U.S. stock markets are looking to shed some of last week’s credit concerns, which overshadowed a solid start to the third quarter earnings season, and focus on a busy slate of profit updates and data releases that could underpin performance over the final stretch of the year.

Investors added a healthy 1.7% to the S&P 500 last week, paring the benchmark’s October decline to around 0.4%, following a series of better-than-expected earnings for Wall Street’s biggest banks and dovish signaling on interest rates from Federal Reserve Chairman Jerome Powell.

The gains were more impressive, however, in that they powered through some worrying headlines in private credit holdings that stoked concerns over opacity in the $2 trillion market and triggered the biggest jump in volatility readings since the tariff turmoil of early spring.

Investors have a chance to put those concerns, which were assuaged in part by solid earnings reports and credit market commentary from a host of regional lenders on Friday, firmly behind them this week.

Around 89 S&P 500 companies will report earnings this week, including Tesla, Netflix, Intel and International Business Machines.

Following last week’s updates, LSEG forecasts suggest collective S&P 500 profits are likely to rise 9.3% from last year’s third quarter to around $574.4 billion. That’s a $4.2 billion improvement from early October forecasts.

Broader market volatility, however, is likely to remain a feature for investors as they navigate this week’s earnings slate, and next week’s calendar of megacap tech updates and a Federal Reserve rate decision.

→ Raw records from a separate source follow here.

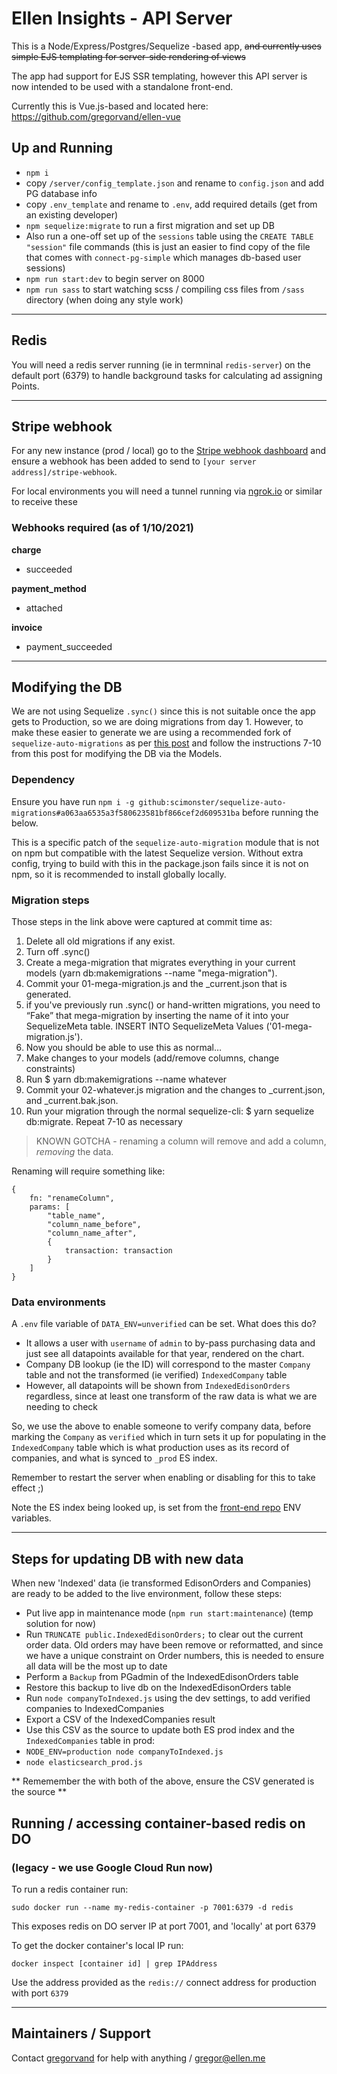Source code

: # Ellen Insights - API Server

This is a Node/Express/Postgres/Sequelize -based app, ~~and currently uses simple EJS templating for server-side rendering of views~~

The app had support for EJS SSR templating, however this API server is now intended to be used with a standalone front-end. 

Currently this is Vue.js-based and located here: https://github.com/gregorvand/ellen-vue

## Up and Running

- `npm i`
- copy `/server/config_template.json` and rename to `config.json` and add PG database info
- copy `.env_template` and rename to `.env`, add required details (get from an existing developer)
- `npm sequelize:migrate` to run a first migration and set up DB
- Also run a one-off set up of the `sessions` table using the `CREATE TABLE "session"` file commands (this is just an easier to find copy of the file that comes with `connect-pg-simple` which manages db-based user sessions)
- `npm run start:dev` to begin server on 8000
- `npm run sass` to start watching scss / compiling css files from `/sass` directory (when doing any style work)

----
## Redis
You will need a redis server running (ie in termninal `redis-server`) on the default port (6379) to handle background tasks for calculating ad assigning Points.

----
## Stripe webhook
For any new instance (prod / local) go to the [Stripe webhook dashboard](https://dashboard.stripe.com/test/webhooks) and ensure a webhook has been added to send to `[your server address]/stripe-webhook`.

For local environments you will need a tunnel running via [ngrok.io](ngrok.io) or similar to receive these

### Webhooks required (as of 1/10/2021)
**charge**
- succeeded

**payment_method**
- attached

**invoice**
- payment_succeeded


 ----

## Modifying the DB

We are not using Sequelize `.sync()` since this is not suitable once the app gets to Production, so we are doing migrations from day 1. However, to make these easier to generate we are using a recommended fork of `sequelize-auto-migrations` as per [this post](https://stackoverflow.com/a/59021807/707747) and follow the instructions 7-10 from this post for modifying the DB via the Models.

### Dependency
Ensure you have run `npm i -g github:scimonster/sequelize-auto-migrations#a063aa6535a3f580623581bf866cef2d609531ba` before running the below.

This is a specific patch of the `sequelize-auto-migration` module that is not on npm but compatible with the latest Sequelize version. Without extra config, trying to build with this in the package.json fails since it is not on npm, so it is recommended to install globally locally.

### Migration steps
Those steps in the link above were captured at commit time as:

1. Delete all old migrations if any exist.
1. Turn off .sync()
1. Create a mega-migration that migrates everything in your current models (yarn db:makemigrations --name "mega-migration").
1. Commit your 01-mega-migration.js and the _current.json that is generated.
1. if you've previously run .sync() or hand-written migrations, you need to “Fake” that mega-migration by inserting the name of it into your SequelizeMeta table. INSERT INTO SequelizeMeta Values ('01-mega-migration.js').
1. Now you should be able to use this as normal…
1. Make changes to your models (add/remove columns, change constraints)
1. Run $ yarn db:makemigrations --name whatever
1. Commit your 02-whatever.js migration and the changes to _current.json, and _current.bak.json.
1. Run your migration through the normal sequelize-cli: $ yarn sequelize db:migrate.
Repeat 7-10 as necessary

> KNOWN GOTCHA - renaming a column will remove and add a column, *removing* the data.

Renaming will require something like:

```
{
    fn: "renameColumn",
    params: [
        "table_name",
        "column_name_before",
        "column_name_after",
        {
            transaction: transaction
        }
    ]
}
```

### Data environments

A `.env` file variable of `DATA_ENV=unverified` can be set. What does this do?

- It allows a user with `username` of `admin` to by-pass purchasing data and just see all datapoints available for that year, rendered on the chart.
- Company DB lookup (ie the ID) will correspond to the master `Company` table and not the transformed (ie verified) `IndexedCompany` table
- However, all datapoints will be shown from `IndexedEdisonOrders` regardless, since at least one transform of the raw data is what we are needing to check

So, we use the above to enable someone to verify company data, before marking the `Company` as `verified` which in turn sets it up for populating in the `IndexedCompany` table which is what production uses as its record of companies, and what is synced to `_prod` ES index. 

Remember to restart the server when enabling or disabling for this to take effect ;)

Note the ES index being looked up, is set from the [front-end repo](https://github.com/gregorvand/ellen-vue) ENV variables.

---

## Steps for updating DB with new data
When new 'Indexed' data (ie transformed EdisonOrders and Companies) are ready to be added to the live environment, follow these steps:

- Put live app in maintenance mode (`npm run start:maintenance`) (temp solution for now)
- Run `TRUNCATE public.IndexedEdisonOrders;` to clear out the current order data. Old orders may have been remove or reformatted, and since we have a unique constraint on Order numbers, this is needed to ensure all data will be the most up to date
- Perform a `Backup` from PGadmin of the IndexedEdisonOrders table 
- Restore this backup to live db on the IndexedEdisonOrders table
- Run `node companyToIndexed.js` using the dev settings, to add verified companies to IndexedCompanies
- Export a CSV of the IndexedCompanies result
- Use this CSV as the source to update both ES prod index and the `IndexedCompanies` table in prod:
 - `NODE_ENV=production node companyToIndexed.js`
 - `node elasticsearch_prod.js`
 
** Rememember the with both of the above, ensure the CSV generated is the source **


## Running / accessing container-based redis on DO 
### (legacy - we use Google Cloud Run now)
To run a redis container run:

`sudo docker run --name my-redis-container -p 7001:6379 -d redis`

This exposes redis on DO server IP at port 7001, and 'locally' at port 6379

To get the docker container's local IP run:

`docker inspect [container id] | grep IPAddress`

Use the address provided as the `redis://` connect address for production with port `6379`


----
## Maintainers / Support

Contact [gregorvand](https://github.com/gregorvand) for help with anything / [gregor@ellen.me](mailto:gregor@ellen.me)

The Cboe Group’s VIX index was last marked 18% lower from last Friday’s close, but is still trading north of the 20 point mark that generally separates placid markets from turbulent ones.

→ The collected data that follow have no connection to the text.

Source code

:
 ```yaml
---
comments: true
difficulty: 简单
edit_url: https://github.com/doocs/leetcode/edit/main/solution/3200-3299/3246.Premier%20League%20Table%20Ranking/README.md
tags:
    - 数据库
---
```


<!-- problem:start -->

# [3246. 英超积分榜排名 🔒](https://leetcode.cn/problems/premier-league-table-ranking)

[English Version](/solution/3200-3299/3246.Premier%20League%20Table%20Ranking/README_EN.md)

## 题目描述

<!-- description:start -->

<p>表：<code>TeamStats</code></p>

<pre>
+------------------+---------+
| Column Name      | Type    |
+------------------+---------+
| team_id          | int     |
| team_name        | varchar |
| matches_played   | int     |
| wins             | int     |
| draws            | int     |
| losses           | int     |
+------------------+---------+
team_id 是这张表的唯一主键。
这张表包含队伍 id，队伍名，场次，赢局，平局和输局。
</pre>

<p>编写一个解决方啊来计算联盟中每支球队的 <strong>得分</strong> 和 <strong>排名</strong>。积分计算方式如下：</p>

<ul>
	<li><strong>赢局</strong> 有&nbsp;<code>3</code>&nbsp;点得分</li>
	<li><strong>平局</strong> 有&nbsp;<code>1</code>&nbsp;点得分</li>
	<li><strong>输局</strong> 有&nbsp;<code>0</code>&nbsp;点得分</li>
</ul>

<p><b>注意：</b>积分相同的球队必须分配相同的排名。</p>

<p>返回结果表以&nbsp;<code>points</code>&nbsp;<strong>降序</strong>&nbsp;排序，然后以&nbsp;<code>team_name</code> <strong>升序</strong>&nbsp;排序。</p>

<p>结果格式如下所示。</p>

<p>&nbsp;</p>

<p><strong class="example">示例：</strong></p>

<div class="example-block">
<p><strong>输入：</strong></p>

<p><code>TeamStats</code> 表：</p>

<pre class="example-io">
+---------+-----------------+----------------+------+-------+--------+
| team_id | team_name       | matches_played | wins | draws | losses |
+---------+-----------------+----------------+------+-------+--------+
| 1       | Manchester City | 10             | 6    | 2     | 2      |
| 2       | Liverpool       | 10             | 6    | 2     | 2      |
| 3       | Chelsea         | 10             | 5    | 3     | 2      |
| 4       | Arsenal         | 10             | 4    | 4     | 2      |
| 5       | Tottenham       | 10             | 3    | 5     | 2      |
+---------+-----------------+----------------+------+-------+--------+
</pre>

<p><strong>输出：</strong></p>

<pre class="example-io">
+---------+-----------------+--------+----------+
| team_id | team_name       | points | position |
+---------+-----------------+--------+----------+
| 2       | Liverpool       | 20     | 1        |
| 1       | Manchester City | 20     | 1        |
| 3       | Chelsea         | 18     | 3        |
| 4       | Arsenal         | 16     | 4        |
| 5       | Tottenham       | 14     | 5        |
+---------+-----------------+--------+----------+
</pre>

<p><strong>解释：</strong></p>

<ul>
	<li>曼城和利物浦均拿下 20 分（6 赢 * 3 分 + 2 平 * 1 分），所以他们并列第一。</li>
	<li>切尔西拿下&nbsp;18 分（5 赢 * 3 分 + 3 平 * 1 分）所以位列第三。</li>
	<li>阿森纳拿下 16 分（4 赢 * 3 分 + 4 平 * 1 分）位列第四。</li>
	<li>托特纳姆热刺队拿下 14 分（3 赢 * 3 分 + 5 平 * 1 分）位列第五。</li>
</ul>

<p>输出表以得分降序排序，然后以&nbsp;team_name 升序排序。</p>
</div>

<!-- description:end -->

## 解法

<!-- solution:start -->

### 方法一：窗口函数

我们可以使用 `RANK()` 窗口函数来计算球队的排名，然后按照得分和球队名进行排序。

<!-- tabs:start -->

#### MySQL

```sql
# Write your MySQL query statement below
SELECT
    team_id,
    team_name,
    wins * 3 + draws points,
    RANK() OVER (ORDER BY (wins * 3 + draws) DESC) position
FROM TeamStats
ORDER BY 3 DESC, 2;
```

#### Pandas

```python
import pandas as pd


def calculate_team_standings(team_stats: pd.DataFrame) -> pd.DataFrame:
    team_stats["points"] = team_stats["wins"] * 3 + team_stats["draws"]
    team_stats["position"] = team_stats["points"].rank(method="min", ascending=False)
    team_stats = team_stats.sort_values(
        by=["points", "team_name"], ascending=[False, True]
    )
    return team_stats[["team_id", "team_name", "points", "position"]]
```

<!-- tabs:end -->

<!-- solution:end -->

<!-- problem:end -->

Monday’s level of 20.86 suggests options traders are expecting daily swings of around 1.3%, or 86 points, for the S&P 500 each day over the next month.

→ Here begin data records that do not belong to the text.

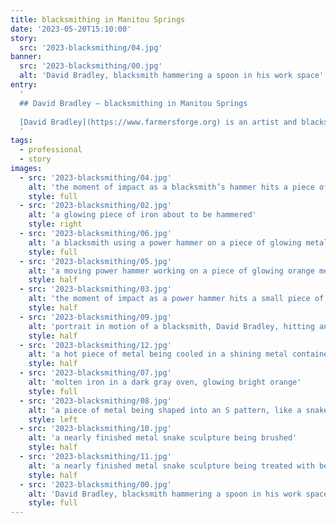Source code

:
 ```yaml
---
title: blacksmithing in Manitou Springs
date: '2023-05-20T15:10:00'
story:
  src: '2023-blacksmithing/04.jpg'
banner:
  src: '2023-blacksmithing/00.jpg'
  alt: 'David Bradley, blacksmith hammering a spoon in his work space'
entry:
  '
  ## David Bradley – blacksmithing in Manitou Springs
  
  [David Bradley](https://www.farmersforge.org) is an artist and blacksmith who makes heirloom ironwork. He primarily crafts functional cookware. The metal is crafted with care and precision under many iterations into the flame and out again, rapidly heated and cooled, shaped like a living material.
  '
tags:
  - professional
  - story
images:
  - src: '2023-blacksmithing/04.jpg'
    alt: 'the moment of impact as a blacksmith’s hammer hits a piece of iron'
    style: full
  - src: '2023-blacksmithing/02.jpg'
    alt: 'a glowing piece of iron about to be hammered'
    style: right
  - src: '2023-blacksmithing/06.jpg'
    alt: 'a blacksmith using a power hammer on a piece of glowing metal'
    style: full
  - src: '2023-blacksmithing/05.jpg'
    alt: 'a moving power hammer working on a piece of glowing orange metal'
    style: half
  - src: '2023-blacksmithing/03.jpg'
    alt: 'the moment of impact as a power hammer hits a small piece of metal'
    style: half
  - src: '2023-blacksmithing/09.jpg'
    alt: 'portrait in motion of a blacksmith, David Bradley, hitting an iron rod'
    style: half
  - src: '2023-blacksmithing/12.jpg'
    alt: 'a hot piece of metal being cooled in a shining metal container filled with water'
    style: half
  - src: '2023-blacksmithing/07.jpg'
    alt: 'molten iron in a dark gray oven, glowing bright orange'
    style: full
  - src: '2023-blacksmithing/08.jpg'
    alt: 'a piece of metal being shaped into an S pattern, like a snake'
    style: left
  - src: '2023-blacksmithing/10.jpg'
    alt: 'a nearly finished metal snake sculpture being brushed'
    style: half
  - src: '2023-blacksmithing/11.jpg'
    alt: 'a nearly finished metal snake sculpture being treated with bee’s wax, steaming'
    style: half
  - src: '2023-blacksmithing/00.jpg'
    alt: 'David Bradley, blacksmith hammering a spoon in his work space'
    style: full
---
```

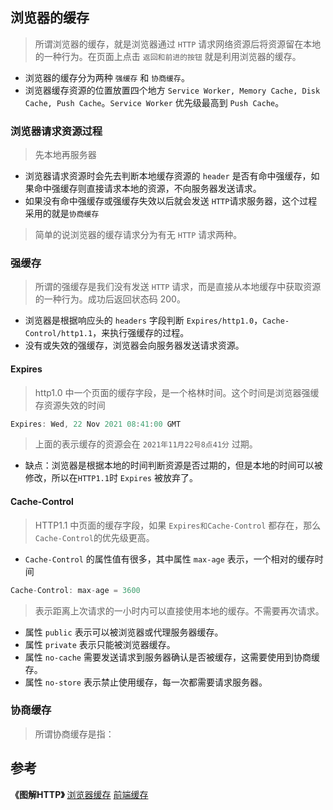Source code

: ## 浏览器的缓存
> 所谓浏览器的缓存，就是浏览器通过 `HTTP` 请求网络资源后将资源留在本地的一种行为。在页面上点击 `返回和前进的按钮` 就是利用浏览器的缓存。
* 浏览器的缓存分为两种 `强缓存` 和 `协商缓存`。
* 浏览器缓存资源的位置放置四个地方 `Service Worker, Memory Cache, Disk Cache, Push Cache`。`Service Worker` 优先级最高到 `Push Cache`。

### 浏览器请求资源过程
> 先本地再服务器
* 浏览器请求资源时会先去判断本地缓存资源的 `header` 是否有命中强缓存，如果命中强缓存则直接请求本地的资源，不向服务器发送请求。
* 如果没有命中强缓存或强缓存失效以后就会发送 `HTTP`请求服务器，这个过程采用的就是`协商缓存`
> 简单的说浏览器的缓存请求分为有无 `HTTP` 请求两种。

### 强缓存
> 所谓的强缓存是我们没有发送 `HTTP` 请求，而是直接从本地缓存中获取资源的一种行为。成功后返回状态码 200。
* 浏览器是根据响应头的 `headers` 字段判断 `Expires/http1.0`，`Cache-Control/http1.1`，来执行强缓存的过程。
* 没有或失效的强缓存，浏览器会向服务器发送请求资源。
#### Expires
> http1.0 中一个页面的缓存字段，是一个格林时间。这个时间是浏览器强缓存资源失效的时间
``` js
Expires: Wed, 22 Nov 2021 08:41:00 GMT
```
> 上面的表示缓存的资源会在 `2021年11月22号8点41分` 过期。
* 缺点：浏览器是根据本地的时间判断资源是否过期的，但是本地的时间可以被修改，所以在`HTTP1.1`时 `Expires` 被放弃了。

#### Cache-Control
> HTTP1.1 中页面的缓存字段，如果 `Expires和Cache-Control` 都存在，那么`Cache-Control`的优先级更高。
* `Cache-Control` 的属性值有很多，其中属性 `max-age` 表示，一个相对的缓存时间
``` js
Cache-Control: max-age = 3600
```
> 表示距离上次请求的一小时内可以直接使用本地的缓存。不需要再次请求。
* 属性 `public` 表示可以被浏览器或代理服务器缓存。
* 属性 `private` 表示只能被浏览器缓存。
* 属性 `no-cache` 需要发送请求到服务器确认是否被缓存，这需要使用到协商缓存。
* 属性 `no-store` 表示禁止使用缓存，每一次都需要请求服务器。

### 协商缓存
> 所谓协商缓存是指：















## 参考
__《图解HTTP》__
[浏览器缓存](https://juejin.cn/post/6844903764566999054#heading-10)
[前端缓存](https://juejin.cn/post/6947936223126093861#heading-0)



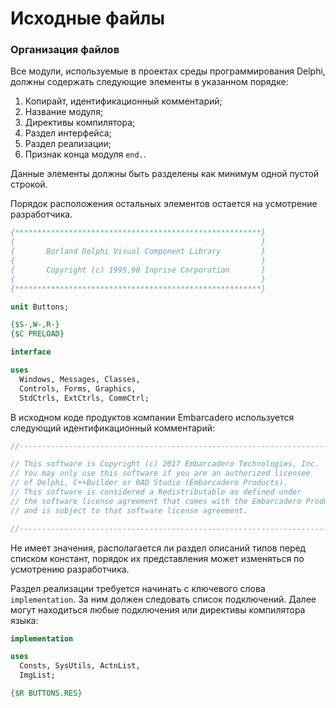 # Исходные файлы

### Организация файлов

Все модули, используемые в проектах среды программирования Delphi, должны содержать следующие элементы в указанном порядке:

1. Копирайт, идентификационный комментарий;
2. Название модуля;
3. Директивы компилятора;
4. Раздел интерфейса;
5. Раздел реализации;
6. Признак конца модуля `end.`.

Данные элементы должны быть разделены как минимум одной пустой строкой.

Порядок расположения остальных элементов остается на усмотрение разработчика.

```Pascal
{*******************************************************}
{                                                       }
{       Borland Delphi Visual Component Library         }
{                                                       }
{       Copyright (c) 1995,98 Inprise Corporation       }
{                                                       }
{*******************************************************}

unit Buttons;

{$S-,W-,R-}
{$C PRELOAD}

interface

uses 
  Windows, Messages, Classes, 
  Controls, Forms, Graphics, 
  StdCtrls, ExtCtrls, CommCtrl;
```

В исходном коде продуктов компании Embarcadero используется следующий идентификационный комментарий:

```Pascal
//---------------------------------------------------------------------------

// This software is Copyright (c) 2017 Embarcadero Technologies, Inc.
// You may only use this software if you are an authorized licensee
// of Delphi, C++Builder or RAD Studio (Embarcadero Products).
// This software is considered a Redistributable as defined under
// the software license agreement that comes with the Embarcadero Products
// and is subject to that software license agreement.

//---------------------------------------------------------------------------
```

Не имеет значения, располагается ли раздел описаний типов перед списком констант, порядок их представления может изменяться по усмотрению разработчика.

Раздел реализации требуется начинать с ключевого слова `implementation`. За ним должен следовать список подключений. Далее могут находиться любые подключения или директивы компилятора языка:

```Pascal
implementation

uses 
  Consts, SysUtils, ActnList, 
  ImgList;

{$R BUTTONS.RES}
```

Headline risks tied to U.S. China trade talks are likely to keep investors on edge, as well, following comments from President Donald Trump that the current tariff situation between the world’s two largest economies was “not sustainable."

Treasury Secretary Scott Bessent will meet with China Vice Premier He Lifeng later this week in Malaysia, where the two will map out conditions for a sit-down between Trump and China President Xi Jinping later this month in South Korea.

Lori Calvasina, head of U.S. equity strategy at RBC Capital Markets, thinks the trade and credit headwinds “may end up being catalysts that spark the five- 10% tier one drawdown in the S&P 500 that we have been on guard for between now and the end of the year."

Friday’s delayed consumer price inflation report, which was selected for publication amid the federal government shutdown in order to allow for the calculation of social security payments, is expected early Friday.

Economists expect tariff pressures to keep headline and core readings elevated, with the latter likely to hold at an annual rate of 3.1%, but neither is likely to throw the Fed off of its rate cutting path.

The CME Group’s FedWatch tool suggests markets are pricing in two quarter point reductions between now and the end of the year, taking it to between 3.5% and 3.75%. Traders also see the Fed Fund rate at between 2.75% and 3% by September of 2026.

The tailwind of lower Fed rates, rising corporate earnings tied to the artificial intelligence investment boom, and growth-friendly tax policies from the One Big Beautiful Bill Act are likely the three key pillars to stock performance into the end of the year and beyond.

“October has brought a spooky gut check after an unusually calm stretch," said Keith Lerner, chief market strategist at Truist. “But the primary uptrend remains intact, and we view deeper pullbacks as opportunities."

“Stay focused on the primary trend, stay diversified, and don’t let the headlines haunt your long-term strategy," he added.